A Denver Public Schools graduate who went on to Harvard University and then to run one of the city’s toniest private schools will run the “new” Manual High this fall, school officials said Monday.
Robert Stein, who heads Graland Country Day School, will become the new principal of the historic northeast Denver high school that was shut down last year for chronic poor performance.
Before its year-long closure, Manual had a dropout rate of more than 60 percent and had lost 354 students in four years.

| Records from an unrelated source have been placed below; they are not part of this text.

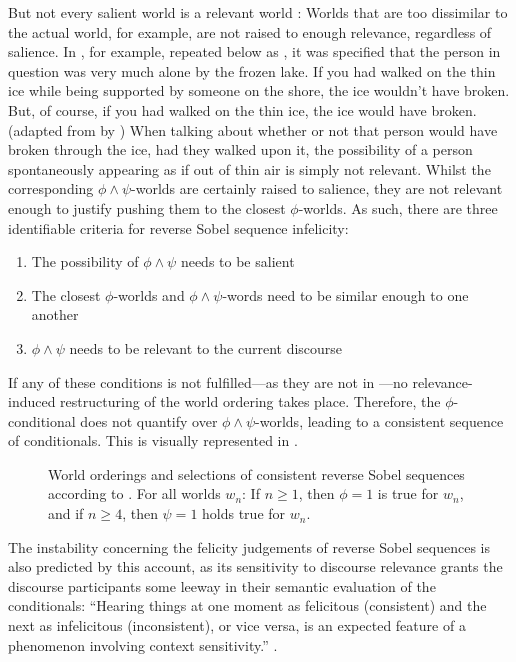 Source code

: But not every salient world is a relevant world \textcite{Lewis2018}: Worlds that are too dissimilar to the actual world, for example, are not raised to enough relevance, regardless of salience. In , for example, repeated below as , it was specified that the person in question was very much alone by the frozen lake. 
\ex{} If you had walked on the thin ice while being supported by someone on the shore, the ice wouldn't have broken. But, of course, if you had walked on the thin ice, the ice would have broken.\\%
\emptyfill(adapted from \textcite[p. 166]{Bennett2003} by \textcite[p. 488]{Lewis2018})
\xe
When talking about whether or not that person would have broken through the ice, had they walked upon it, the possibility of a person spontaneously appearing as if out of thin air is simply not relevant. Whilst the corresponding $\phi\land\psi$-worlds are certainly raised to salience, they are not relevant enough to justify pushing them to the closest $\phi$-worlds. As such, there are three identifiable criteria for reverse Sobel sequence infelicity:
\begin{enumerate}
    \item The possibility of $\phi\land\psi$ needs to be salient
    \item The closest $\phi$-worlds and $\phi\land\psi$-words need to be similar enough to one another
    \item $\phi\land\psi$ needs to be relevant to the current discourse
\end{enumerate}
If any of these conditions is not fulfilled---as they are not in ---no relevance-induced restructuring of the world ordering takes place. Therefore, the $\phi$-conditional does not quantify over $\phi\land\psi$-worlds, leading to a consistent sequence of conditionals. This is visually represented in .
\begin{figure}[!htb]

\caption{World orderings and selections of consistent reverse Sobel sequences according to \textcite{Lewis2018}. For all worlds $w_n$: If $n\geqslant1$, then $\phi=1$ is true for $w_n$, and if $n\geqslant 4$, then $\psi=1$ holds true for $w_n$.}
\end{figure}
\noindent The instability concerning the felicity judgements of reverse Sobel sequences is also predicted by this account, as its sensitivity to discourse relevance grants the discourse participants some leeway in their semantic evaluation of the conditionals: \enquote{Hearing things at one moment as felicitous (consistent) and the next as infelicitous (inconsistent), or vice versa, is an expected feature of a phenomenon involving context sensitivity.} \parencite[p. 22]{Lewis2018}.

It will reopen this fall with only ninth-graders, and will add a grade each year to eventually become a full-grown high school.
Stein, who was forcibly bused to Manual in the 1970s during desegregation efforts, said he will bring “all of my knowledge, all of my experience and all of my energy” to creating a new school.
He will make $113,000 a year and will officially start July 1, though DPS is paying him for some time before that so he can hire staff and create a school design and mission.
Stein announced last year he was leaving Graland, telling his staff he wanted to “heal the world.”
“I think … my own life mission has been more oriented to meeting needs and solving problems for the public good,” said Stein, who has taught in South America and can speak Spanish. “Certainly, I did no harm at Graland … but I’m not sure I felt every day that I was doing what needed to be done to make it (the world) a better place.”
Superintendent Michael Bennet said that among the three finalists, Stein was the “best overall leader for the school.”
“He’s joining a group of principals who are becoming some of the best-trained principals in the country,” he said.
Stein, 46, said he hoped to create a school culture at Manual that gives students individualized attention and parents a sense of customer service.
He said when he attended Manual in the 1970s, he was aware of a wide achievement gap between the students who were bused into the school and neighborhood kids, and that a disproportionate amount of resources went to more affluent students who already were in Advanced Placement classes.
Pastor Ralph Beechum, the head of the Greater Metro Denver Ministerial Alliance, said he would press Stein on how he would make Manual a school “the students can be proud of.”
The association of black clergy members included some of Bennet’s staunchest critics when Manual closed.
“Our hope is that Manual opens as a viable high school,” Beechum said. “A school where our kids will receive the kind of education that our community wants them to have.”